## [GIVEN ENTRIES]
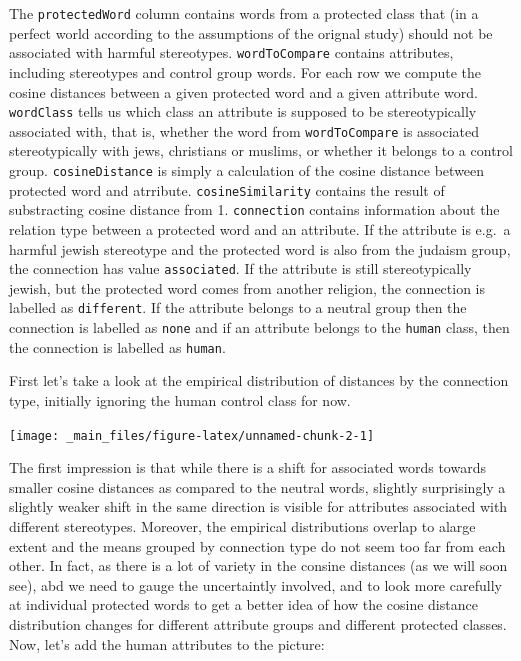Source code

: \documentclass[]{book}
\begin{document}
\normalsize

The \texttt{protectedWord} column contains words from a protected class
that (in a perfect world according to the assumptions of the orignal
study) should not be associated with harmful stereotypes.
\texttt{wordToCompare} contains attributes, including stereotypes and
control group words. For each row we compute the cosine distances
between a given protected word and a given attribute word.
\texttt{wordClass} tells us which class an attribute is supposed to be
stereotypically associated with, that is, whether the word from
\texttt{wordToCompare} is associated stereotypically with jews,
christians or muslims, or whether it belongs to a control group.
\texttt{cosineDistance} is simply a calculation of the cosine distance
between protected word and atrribute. \texttt{cosineSimilarity} contains
the result of substracting cosine distance from 1. \texttt{connection}
contains information about the relation type between a protected word
and an attribute. If the attribute is e.g.~a harmful jewish stereotype
and the protected word is also from the judaism group, the connection
has value \texttt{associated}. If the attribute is still stereotypically
jewish, but the protected word comes from another religion, the
connection is labelled as \texttt{different}. If the attribute belongs
to a neutral group then the connection is labelled as \texttt{none} and
if an attribute belongs to the \texttt{human} class, then the connection
is labelled as \texttt{human}.

First let's take a look at the empirical distribution of distances by
the connection type, initially ignoring the human control class for now.

\vspace{1mm} \footnotesize

\begin{center}\texttt{[image: \_main\_files/figure-latex/unnamed-chunk-2-1]} \end{center}

\normalsize

The first impression is that while there is a shift for associated words
towards smaller cosine distances as compared to the neutral words,
slightly surprisingly a slightly weaker shift in the same direction is
visible for attributes associated with different stereotypes. Moreover,
the empirical distributions overlap to alarge extent and the means
grouped by connection type do not seem too far from each other. In fact,
as there is a lot of variety in the consine distances (as we will soon
see), abd we need to gauge the uncertaintly involved, and to look more
carefully at individual protected words to get a better idea of how the
cosine distance distribution changes for different attribute groups and
different protected classes. Now, let's add the human attributes to the
picture:
\end{document}

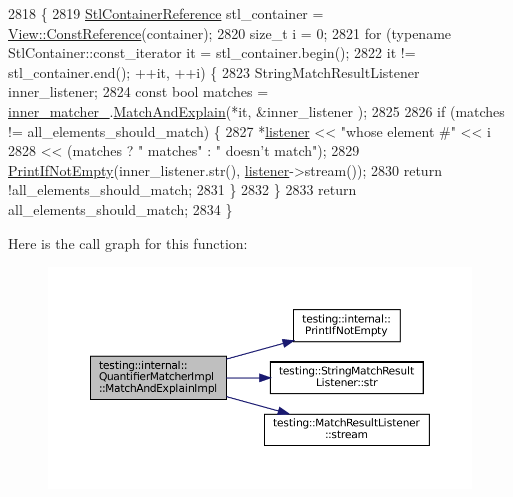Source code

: \begin{DoxyCode}
2818                                                                 \{
2819     \hyperlink{classtesting_1_1internal_1_1QuantifierMatcherImpl_a341dd7815b3c6090d935026daac6e938}{StlContainerReference} stl\_container = 
      \hyperlink{classtesting_1_1internal_1_1StlContainerView_a36eccf53329730f6e55c12002128bf25}{View::ConstReference}(container);
2820     \textcolor{keywordtype}{size\_t} i = 0;
2821     \textcolor{keywordflow}{for} (\textcolor{keyword}{typename} StlContainer::const\_iterator it = stl\_container.begin();
2822          it != stl\_container.end(); ++it, ++i) \{
2823       StringMatchResultListener inner\_listener;
2824       \textcolor{keyword}{const} \textcolor{keywordtype}{bool} matches = \hyperlink{classtesting_1_1internal_1_1QuantifierMatcherImpl_af0ee2a4697f5cb8e937fd29dd75e2a30}{inner\_matcher\_}.\hyperlink{classtesting_1_1internal_1_1MatcherBase_a08429a6d7e7d330de4a4eb4e272105a7}{MatchAndExplain}(*it, &inner\_listener
      );
2825 
2826       \textcolor{keywordflow}{if} (matches != all\_elements\_should\_match) \{
2827         *\hyperlink{namespaceinteractive__marker_a0e579ab555212bb5e2c9f8a675b7618a}{listener} << \textcolor{stringliteral}{"whose element #"} << i
2828                   << (matches ? \textcolor{stringliteral}{" matches"} : \textcolor{stringliteral}{" doesn't match"});
2829         \hyperlink{namespacetesting_1_1internal_afa4cd5d7933878d6d820b32c87bb2767}{PrintIfNotEmpty}(inner\_listener.str(), \hyperlink{namespaceinteractive__marker_a0e579ab555212bb5e2c9f8a675b7618a}{listener}->stream());
2830         \textcolor{keywordflow}{return} !all\_elements\_should\_match;
2831       \}
2832     \}
2833     \textcolor{keywordflow}{return} all\_elements\_should\_match;
2834   \}
\end{DoxyCode}
Here is the call graph for this function\+:
\nopagebreak
\begin{figure}[H]
\begin{center}
\leavevmode
\includegraphics[width=350pt]{classtesting_1_1internal_1_1QuantifierMatcherImpl_ab8f64532b70f47fc60f7983ebe5cbfc6_cgraph}
\end{center}
\end{figure}


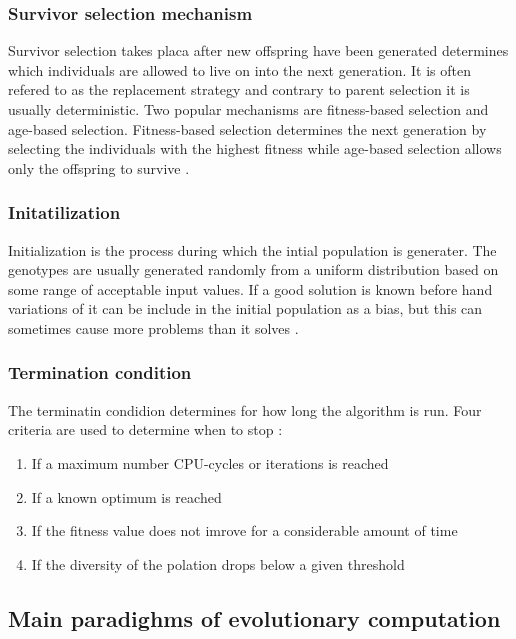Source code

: \subsubsection{Survivor selection mechanism}

Survivor selection takes placa after new offspring have been generated determines which individuals are allowed to live on into the next generation. It is often refered to as the replacement strategy and contrary to parent selection it is usually deterministic. Two popular mechanisms are fitness-based selection and age-based selection. Fitness-based selection determines the next generation by selecting the individuals with the highest fitness while age-based selection allows only the offspring to survive \cite{Eiben2015_whatevolutionary}.

\subsubsection{Initatilization}

Initialization is the process during which the intial population is generater. The genotypes are usually generated randomly from a uniform distribution based on some range of acceptable input values. If a good solution is known before hand variations of it can be include in the initial population as a bias, but this can sometimes cause more problems than it solves \cite{Eiben20021}.

\subsubsection{Termination condition}

The terminatin condidion determines for how long the algorithm is run. Four criteria are used to determine when to stop \cite{Eiben2015_whatevolutionary}:

\begin{enumerate}
  \item If a maximum number CPU-cycles or iterations is reached
  \item If a known optimum is reached
  \item If the fitness value does not imrove for a considerable amount of time
  \item If the diversity of the polation drops below a given threshold
\end{enumerate}

\subsection{Main paradighms of evolutionary computation}

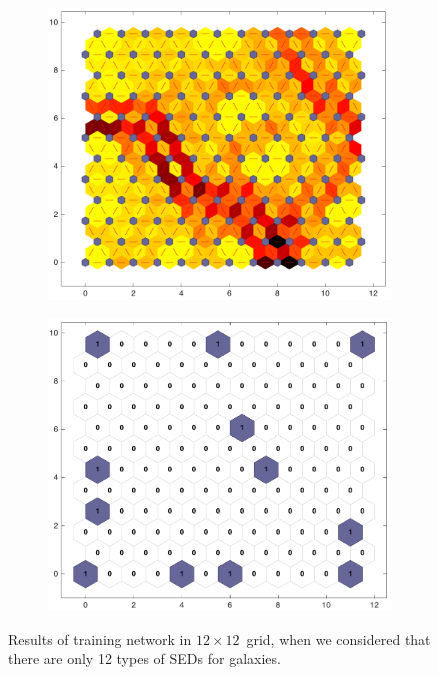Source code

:     \begin{figure}
        \begin{subfigure}[b]{0.5\textwidth}
            \centering
            \includegraphics[width=\textwidth]{../images/2d/dist_12_by_12.png}
        \end{subfigure}
        \hfill
        \begin{subfigure}[b]{0.5\textwidth}
            \includegraphics[width=\textwidth]{../images/2d/hit_t_12_by_12.png}
        \end{subfigure}
        \caption{Results of training network in $12\times12$~grid, when we considered that there are only 12 types of SEDs for galaxies.}
        \label{fig: 12by12T_newsom}
    \end{figure}
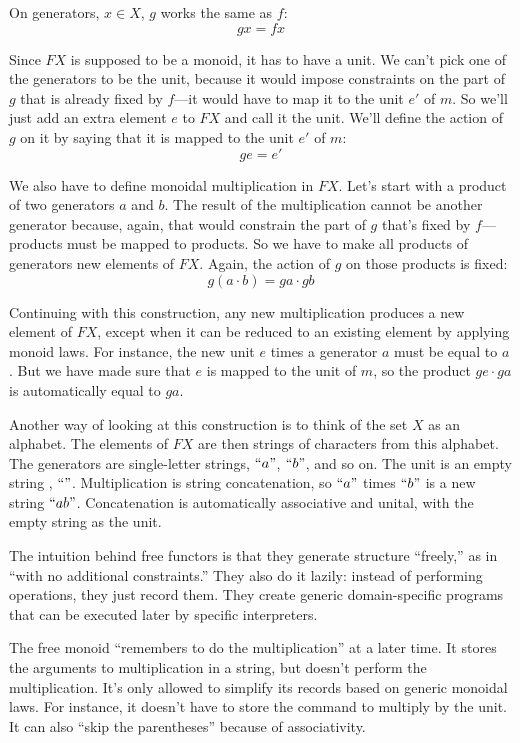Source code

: \documentclass[DaoFP]{subfiles}
\begin{document}
On generators, $x \in X$, $g$ works the same as $f$:
\[ g x = f x \]

Since $F X$ is supposed to be a monoid, it has to have a unit. We can't pick one of the generators to be the unit, because it would impose constraints on the part of $g$ that is already fixed by $f$---it would have to map it to the unit $e'$ of $m$. So we'll just add an extra element $e$ to $F X$ and call it the unit. We'll define the action of $g$ on it by saying that it is mapped to the unit $e'$ of $m$:
\[ g e = e' \]

We also have to define monoidal multiplication in $F X$. Let's start with a product of two generators $a$ and $b$. The result of the multiplication cannot be another generator because, again, that would constrain the part of $g$ that's fixed by $f$---products must be mapped to products. So we have to make all products of generators new elements of $F X$. Again, the action of $g$ on those products is fixed:
\[ g (a \cdot b)  = g a \cdot g b\]

Continuing with this construction, any new multiplication produces a new element of $F X$, except when it can be reduced to an existing element by applying monoid laws. For instance, the new unit $e$ times a generator $a$ must be equal to $a$. But we have made sure that $e$ is mapped to the unit of $m$, so the product $g e \cdot g a$ is automatically equal to $g a$.

Another way of looking at this construction is to think of the set $X$ as an alphabet. The elements of $F X$ are then strings of characters from this alphabet. The generators are single-letter strings, $``a"$, $``b"$, and so on. The unit is an empty string , $``"$. Multiplication is string concatenation, so  $``a"$ times $``b"$ is a new string  $``ab"$. Concatenation is automatically associative and unital, with the empty string as the unit.

The intuition behind free functors is that they generate structure ``freely,'' as in ``with no additional constraints.'' They also do it lazily: instead of performing operations, they just record them. They create generic domain-specific programs that can be executed later by specific interpreters.

The free monoid ``remembers to do the multiplication'' at a later time. It stores the arguments to multiplication in a string, but doesn't perform the multiplication. It's only allowed to simplify its records based on generic monoidal laws. For instance, it doesn't have to store the command to multiply by the unit. It can also ``skip the parentheses'' because of associativity. 
\end{document}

## [ACTIVITY]
Each line of the entries where the string "known" occurs should be shown.

## [ANSWER SECTION]
Initialization is the process during which the intial population is generater. The genotypes are usually generated randomly from a uniform distribution based on some range of acceptable input values. If a good solution is known before hand variations of it can be include in the initial population as a bias, but this can sometimes cause more problems than it solves \cite{Eiben20021}.
  \item If a known optimum is reached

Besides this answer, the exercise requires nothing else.